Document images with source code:
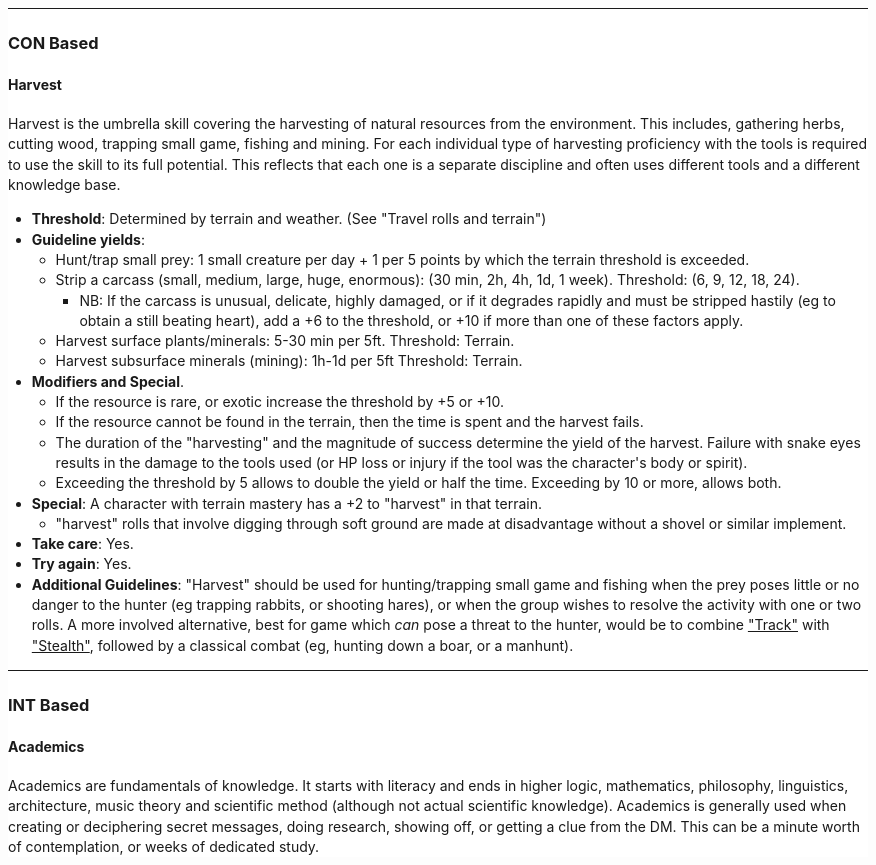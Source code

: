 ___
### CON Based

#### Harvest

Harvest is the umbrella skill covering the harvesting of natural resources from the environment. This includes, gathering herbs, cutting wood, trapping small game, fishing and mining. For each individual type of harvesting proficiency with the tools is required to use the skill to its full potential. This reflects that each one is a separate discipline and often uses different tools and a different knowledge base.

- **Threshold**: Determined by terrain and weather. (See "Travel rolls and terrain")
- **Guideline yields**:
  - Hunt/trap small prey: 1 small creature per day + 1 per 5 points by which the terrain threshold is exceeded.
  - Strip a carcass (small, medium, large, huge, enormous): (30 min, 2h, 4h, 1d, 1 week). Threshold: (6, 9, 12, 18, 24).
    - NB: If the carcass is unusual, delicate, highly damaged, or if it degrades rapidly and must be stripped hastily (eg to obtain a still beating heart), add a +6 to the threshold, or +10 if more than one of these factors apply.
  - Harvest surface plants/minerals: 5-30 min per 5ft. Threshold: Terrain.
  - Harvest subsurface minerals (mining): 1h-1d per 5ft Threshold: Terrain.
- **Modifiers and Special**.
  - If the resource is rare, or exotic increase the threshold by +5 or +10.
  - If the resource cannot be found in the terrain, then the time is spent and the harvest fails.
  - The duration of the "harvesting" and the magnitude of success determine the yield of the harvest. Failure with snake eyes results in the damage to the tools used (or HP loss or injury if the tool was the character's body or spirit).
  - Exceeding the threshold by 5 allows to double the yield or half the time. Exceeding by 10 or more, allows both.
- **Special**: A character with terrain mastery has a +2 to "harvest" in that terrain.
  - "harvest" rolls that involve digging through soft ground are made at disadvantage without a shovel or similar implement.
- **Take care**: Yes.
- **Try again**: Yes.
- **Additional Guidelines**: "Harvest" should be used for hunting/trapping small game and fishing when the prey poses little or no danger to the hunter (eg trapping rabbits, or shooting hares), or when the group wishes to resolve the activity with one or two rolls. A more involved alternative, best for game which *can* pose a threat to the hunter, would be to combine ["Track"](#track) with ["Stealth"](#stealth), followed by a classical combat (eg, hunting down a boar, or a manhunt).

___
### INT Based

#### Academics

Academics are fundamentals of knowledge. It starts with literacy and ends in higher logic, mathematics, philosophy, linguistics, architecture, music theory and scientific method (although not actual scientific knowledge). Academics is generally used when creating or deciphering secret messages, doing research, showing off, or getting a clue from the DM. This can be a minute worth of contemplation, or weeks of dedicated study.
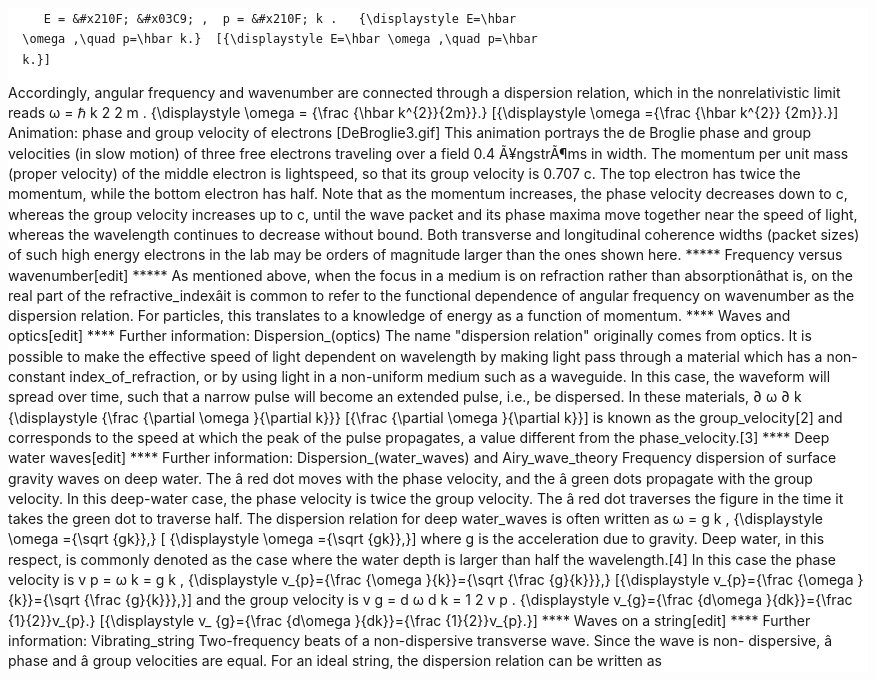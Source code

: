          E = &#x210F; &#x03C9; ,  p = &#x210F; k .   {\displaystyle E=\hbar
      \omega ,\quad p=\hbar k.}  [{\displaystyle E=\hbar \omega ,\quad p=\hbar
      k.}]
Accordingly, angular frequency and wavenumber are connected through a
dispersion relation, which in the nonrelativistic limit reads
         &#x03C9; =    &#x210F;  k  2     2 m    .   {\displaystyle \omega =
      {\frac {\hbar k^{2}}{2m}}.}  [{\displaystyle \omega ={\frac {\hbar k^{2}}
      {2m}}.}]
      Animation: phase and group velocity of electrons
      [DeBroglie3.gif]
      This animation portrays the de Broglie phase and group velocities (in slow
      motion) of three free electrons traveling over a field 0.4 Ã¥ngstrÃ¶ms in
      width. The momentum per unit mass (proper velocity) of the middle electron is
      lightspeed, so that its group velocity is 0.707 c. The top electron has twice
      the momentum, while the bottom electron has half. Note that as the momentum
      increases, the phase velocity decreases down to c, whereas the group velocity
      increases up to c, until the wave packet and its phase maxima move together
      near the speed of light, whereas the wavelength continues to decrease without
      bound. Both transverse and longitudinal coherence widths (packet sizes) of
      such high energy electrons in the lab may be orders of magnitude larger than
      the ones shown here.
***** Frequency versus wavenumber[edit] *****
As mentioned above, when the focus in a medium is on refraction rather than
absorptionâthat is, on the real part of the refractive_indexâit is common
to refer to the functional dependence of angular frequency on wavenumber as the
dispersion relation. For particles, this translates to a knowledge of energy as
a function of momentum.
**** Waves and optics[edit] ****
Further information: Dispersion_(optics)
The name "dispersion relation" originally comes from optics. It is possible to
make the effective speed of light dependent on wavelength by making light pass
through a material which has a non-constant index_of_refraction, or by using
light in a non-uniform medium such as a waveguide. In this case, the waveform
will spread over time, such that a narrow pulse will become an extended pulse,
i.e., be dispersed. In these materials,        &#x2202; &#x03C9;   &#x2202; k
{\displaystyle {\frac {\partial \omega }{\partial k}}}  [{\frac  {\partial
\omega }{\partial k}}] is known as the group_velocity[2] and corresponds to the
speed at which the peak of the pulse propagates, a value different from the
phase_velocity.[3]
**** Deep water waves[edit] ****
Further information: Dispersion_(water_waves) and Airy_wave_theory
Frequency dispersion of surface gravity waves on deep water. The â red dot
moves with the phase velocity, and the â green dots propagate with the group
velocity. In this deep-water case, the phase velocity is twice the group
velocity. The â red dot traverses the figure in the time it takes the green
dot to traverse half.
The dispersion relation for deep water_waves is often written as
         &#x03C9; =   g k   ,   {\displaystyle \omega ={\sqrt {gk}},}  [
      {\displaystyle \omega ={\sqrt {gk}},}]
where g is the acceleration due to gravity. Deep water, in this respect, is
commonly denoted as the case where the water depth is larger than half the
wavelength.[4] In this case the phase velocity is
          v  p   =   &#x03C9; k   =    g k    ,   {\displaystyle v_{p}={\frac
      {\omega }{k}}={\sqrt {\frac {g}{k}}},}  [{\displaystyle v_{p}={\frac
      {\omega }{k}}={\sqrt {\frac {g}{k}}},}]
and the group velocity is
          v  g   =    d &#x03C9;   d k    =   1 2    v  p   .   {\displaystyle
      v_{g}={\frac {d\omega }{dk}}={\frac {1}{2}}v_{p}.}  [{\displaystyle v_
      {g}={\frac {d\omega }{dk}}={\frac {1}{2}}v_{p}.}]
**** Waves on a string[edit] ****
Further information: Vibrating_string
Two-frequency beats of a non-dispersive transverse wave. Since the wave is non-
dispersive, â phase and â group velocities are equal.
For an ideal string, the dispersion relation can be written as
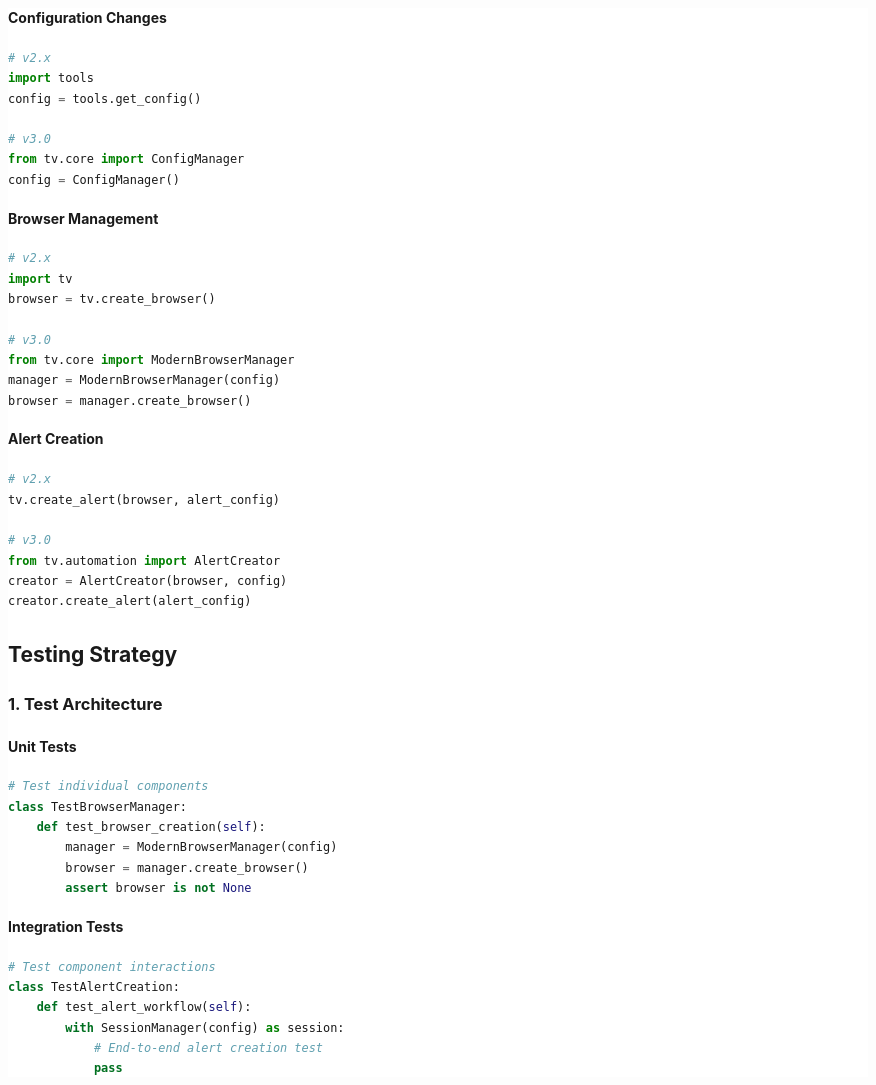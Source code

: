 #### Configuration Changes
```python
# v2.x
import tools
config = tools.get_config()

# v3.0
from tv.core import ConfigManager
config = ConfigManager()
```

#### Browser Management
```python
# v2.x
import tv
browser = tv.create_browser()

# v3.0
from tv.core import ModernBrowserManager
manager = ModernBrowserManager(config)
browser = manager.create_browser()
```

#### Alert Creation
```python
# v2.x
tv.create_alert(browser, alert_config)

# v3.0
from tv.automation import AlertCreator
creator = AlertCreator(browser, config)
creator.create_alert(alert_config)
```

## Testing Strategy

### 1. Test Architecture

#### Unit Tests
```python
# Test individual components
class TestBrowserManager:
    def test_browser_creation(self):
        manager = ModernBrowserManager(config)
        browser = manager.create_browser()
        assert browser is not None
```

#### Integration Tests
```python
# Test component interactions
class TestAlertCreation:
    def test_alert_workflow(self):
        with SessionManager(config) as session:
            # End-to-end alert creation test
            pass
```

*What to work on:*
Locate the lines above that hold the word "dispersive". Show every one of them.

*Task result:*
Two-frequency beats of a non-dispersive transverse wave. Since the wave is non-
dispersive, â phase and â group velocities are equal.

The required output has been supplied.